GOAL OF THE EXERCISE = From the first line of the material through the line containing "По причине того, что", restate everything word for word and nothing more.

DATASET =
***
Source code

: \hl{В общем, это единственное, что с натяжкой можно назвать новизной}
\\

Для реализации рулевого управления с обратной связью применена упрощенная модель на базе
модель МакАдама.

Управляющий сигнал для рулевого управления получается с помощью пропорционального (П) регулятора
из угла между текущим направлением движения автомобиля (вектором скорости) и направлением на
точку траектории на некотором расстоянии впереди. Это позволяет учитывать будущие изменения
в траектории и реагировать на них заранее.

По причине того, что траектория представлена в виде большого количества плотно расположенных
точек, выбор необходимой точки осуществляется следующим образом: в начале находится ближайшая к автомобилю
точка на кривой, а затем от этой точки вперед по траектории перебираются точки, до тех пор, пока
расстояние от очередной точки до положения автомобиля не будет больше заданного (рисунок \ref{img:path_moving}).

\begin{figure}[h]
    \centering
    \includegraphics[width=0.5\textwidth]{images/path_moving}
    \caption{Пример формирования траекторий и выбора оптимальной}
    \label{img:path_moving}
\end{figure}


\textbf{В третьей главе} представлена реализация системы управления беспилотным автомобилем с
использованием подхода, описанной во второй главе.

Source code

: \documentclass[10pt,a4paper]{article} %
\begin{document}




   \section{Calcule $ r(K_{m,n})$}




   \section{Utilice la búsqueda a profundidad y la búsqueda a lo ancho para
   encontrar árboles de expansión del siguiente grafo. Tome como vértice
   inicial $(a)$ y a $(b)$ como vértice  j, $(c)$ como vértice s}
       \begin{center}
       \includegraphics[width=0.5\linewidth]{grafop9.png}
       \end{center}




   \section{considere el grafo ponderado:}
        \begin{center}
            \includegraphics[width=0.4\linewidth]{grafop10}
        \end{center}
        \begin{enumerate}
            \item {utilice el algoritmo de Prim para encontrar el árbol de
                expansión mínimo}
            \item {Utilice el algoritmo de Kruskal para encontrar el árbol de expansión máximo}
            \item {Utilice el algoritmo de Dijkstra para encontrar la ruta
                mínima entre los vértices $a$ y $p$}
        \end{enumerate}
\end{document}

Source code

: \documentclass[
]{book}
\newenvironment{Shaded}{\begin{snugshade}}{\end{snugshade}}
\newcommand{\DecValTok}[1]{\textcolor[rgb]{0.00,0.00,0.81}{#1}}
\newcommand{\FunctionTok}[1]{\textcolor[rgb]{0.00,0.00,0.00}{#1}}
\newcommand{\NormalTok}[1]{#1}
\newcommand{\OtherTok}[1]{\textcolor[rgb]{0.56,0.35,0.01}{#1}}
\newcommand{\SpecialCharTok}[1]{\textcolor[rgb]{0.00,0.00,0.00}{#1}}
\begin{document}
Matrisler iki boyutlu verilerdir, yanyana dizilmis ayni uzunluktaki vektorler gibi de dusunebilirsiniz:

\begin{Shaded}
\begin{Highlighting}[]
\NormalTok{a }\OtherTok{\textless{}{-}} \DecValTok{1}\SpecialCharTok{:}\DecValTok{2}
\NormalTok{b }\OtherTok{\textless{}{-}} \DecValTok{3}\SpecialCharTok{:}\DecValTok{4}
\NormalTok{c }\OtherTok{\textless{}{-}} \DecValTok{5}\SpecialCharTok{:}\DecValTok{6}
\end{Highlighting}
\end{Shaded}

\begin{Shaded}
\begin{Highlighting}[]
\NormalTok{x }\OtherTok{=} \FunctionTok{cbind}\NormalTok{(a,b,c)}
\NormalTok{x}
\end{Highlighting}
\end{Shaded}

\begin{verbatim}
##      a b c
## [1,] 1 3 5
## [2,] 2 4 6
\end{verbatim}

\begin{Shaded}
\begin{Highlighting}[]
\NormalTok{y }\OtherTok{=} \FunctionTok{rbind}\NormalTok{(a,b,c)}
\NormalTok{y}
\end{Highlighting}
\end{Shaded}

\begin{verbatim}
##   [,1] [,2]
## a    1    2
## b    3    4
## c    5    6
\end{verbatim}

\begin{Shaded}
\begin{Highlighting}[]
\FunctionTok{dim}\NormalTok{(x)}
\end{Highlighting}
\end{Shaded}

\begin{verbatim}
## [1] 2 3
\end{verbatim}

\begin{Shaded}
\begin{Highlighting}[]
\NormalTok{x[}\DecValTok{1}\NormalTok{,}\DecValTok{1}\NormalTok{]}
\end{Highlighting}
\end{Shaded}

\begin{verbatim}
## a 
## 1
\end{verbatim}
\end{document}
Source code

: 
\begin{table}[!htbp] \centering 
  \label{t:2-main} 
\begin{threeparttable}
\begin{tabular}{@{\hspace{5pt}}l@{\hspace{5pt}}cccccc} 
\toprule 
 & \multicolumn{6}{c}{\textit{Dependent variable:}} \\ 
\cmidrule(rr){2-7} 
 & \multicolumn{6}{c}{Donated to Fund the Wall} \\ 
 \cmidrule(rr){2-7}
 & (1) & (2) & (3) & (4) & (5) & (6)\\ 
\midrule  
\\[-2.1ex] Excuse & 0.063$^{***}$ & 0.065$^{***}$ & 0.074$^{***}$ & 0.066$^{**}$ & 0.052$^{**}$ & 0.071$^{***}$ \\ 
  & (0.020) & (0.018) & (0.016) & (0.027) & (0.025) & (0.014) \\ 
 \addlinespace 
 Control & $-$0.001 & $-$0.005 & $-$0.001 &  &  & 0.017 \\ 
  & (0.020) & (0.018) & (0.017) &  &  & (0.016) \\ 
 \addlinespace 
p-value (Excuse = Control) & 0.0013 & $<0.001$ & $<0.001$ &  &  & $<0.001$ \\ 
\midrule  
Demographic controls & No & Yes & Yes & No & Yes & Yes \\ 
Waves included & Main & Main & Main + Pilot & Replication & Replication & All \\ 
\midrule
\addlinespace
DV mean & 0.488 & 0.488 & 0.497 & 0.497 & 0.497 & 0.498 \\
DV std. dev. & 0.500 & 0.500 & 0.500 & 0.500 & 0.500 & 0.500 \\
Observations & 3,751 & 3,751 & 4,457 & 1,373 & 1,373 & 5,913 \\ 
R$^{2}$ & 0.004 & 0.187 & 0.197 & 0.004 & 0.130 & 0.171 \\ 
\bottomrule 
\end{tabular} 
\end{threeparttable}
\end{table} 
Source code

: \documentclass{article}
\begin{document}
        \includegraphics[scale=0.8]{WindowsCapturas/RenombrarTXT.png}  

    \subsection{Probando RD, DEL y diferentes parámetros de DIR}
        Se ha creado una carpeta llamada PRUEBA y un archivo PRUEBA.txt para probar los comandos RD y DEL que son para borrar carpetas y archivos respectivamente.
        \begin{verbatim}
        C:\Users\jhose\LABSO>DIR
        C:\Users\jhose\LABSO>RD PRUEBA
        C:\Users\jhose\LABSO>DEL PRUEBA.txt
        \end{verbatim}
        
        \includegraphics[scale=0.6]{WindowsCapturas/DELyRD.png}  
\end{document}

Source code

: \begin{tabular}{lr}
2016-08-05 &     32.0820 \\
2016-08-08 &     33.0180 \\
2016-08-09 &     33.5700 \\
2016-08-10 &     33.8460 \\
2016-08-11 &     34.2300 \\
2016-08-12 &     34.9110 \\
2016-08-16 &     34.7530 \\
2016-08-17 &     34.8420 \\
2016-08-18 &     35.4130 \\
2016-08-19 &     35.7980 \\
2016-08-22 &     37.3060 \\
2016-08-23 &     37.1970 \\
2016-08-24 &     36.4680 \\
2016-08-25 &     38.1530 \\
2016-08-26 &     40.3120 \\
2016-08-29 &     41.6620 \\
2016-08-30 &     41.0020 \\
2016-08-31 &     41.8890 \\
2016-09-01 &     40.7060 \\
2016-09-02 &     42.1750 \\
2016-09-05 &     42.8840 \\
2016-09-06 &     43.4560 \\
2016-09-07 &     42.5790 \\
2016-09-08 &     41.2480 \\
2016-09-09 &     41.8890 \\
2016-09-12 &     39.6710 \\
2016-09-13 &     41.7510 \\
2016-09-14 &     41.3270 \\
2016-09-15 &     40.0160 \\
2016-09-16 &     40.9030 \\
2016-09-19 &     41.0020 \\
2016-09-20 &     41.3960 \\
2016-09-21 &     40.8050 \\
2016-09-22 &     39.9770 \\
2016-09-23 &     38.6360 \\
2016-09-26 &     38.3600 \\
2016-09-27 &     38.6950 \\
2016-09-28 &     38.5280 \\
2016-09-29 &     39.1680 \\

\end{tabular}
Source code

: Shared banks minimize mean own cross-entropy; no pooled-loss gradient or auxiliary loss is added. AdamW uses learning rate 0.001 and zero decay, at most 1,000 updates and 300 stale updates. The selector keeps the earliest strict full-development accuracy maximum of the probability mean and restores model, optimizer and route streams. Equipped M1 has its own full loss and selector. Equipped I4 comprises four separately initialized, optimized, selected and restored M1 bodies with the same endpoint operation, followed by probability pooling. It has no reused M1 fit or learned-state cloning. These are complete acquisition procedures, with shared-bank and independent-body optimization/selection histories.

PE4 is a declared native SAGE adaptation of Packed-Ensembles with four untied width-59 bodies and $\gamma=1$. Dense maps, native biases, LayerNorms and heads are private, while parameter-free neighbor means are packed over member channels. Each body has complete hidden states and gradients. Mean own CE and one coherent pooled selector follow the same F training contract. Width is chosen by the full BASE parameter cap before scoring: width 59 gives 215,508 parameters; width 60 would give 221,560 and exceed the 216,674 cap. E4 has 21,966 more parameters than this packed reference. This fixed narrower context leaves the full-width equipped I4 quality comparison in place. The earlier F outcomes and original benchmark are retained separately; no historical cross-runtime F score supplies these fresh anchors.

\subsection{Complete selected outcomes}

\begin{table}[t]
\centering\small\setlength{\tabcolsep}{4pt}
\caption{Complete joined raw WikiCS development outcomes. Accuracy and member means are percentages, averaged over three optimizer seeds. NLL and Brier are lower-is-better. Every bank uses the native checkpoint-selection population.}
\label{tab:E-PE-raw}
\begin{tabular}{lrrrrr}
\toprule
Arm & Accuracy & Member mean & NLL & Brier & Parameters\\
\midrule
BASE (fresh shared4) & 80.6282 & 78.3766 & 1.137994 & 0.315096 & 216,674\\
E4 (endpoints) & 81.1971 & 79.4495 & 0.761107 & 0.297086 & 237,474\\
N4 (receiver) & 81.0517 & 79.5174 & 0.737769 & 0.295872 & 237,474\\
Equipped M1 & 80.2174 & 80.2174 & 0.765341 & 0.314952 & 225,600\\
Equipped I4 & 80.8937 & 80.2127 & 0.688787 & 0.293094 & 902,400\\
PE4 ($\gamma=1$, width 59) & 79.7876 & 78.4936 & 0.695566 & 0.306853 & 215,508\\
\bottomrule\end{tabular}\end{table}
***
RESPONSE TO THE TASK =
Source code

: \hl{В общем, это единственное, что с натяжкой можно назвать новизной}
\\

Для реализации рулевого управления с обратной связью применена упрощенная модель на базе
модель МакАдама.

Управляющий сигнал для рулевого управления получается с помощью пропорционального (П) регулятора
из угла между текущим направлением движения автомобиля (вектором скорости) и направлением на
точку траектории на некотором расстоянии впереди. Это позволяет учитывать будущие изменения
в траектории и реагировать на них заранее.

По причине того, что траектория представлена в виде большого количества плотно расположенных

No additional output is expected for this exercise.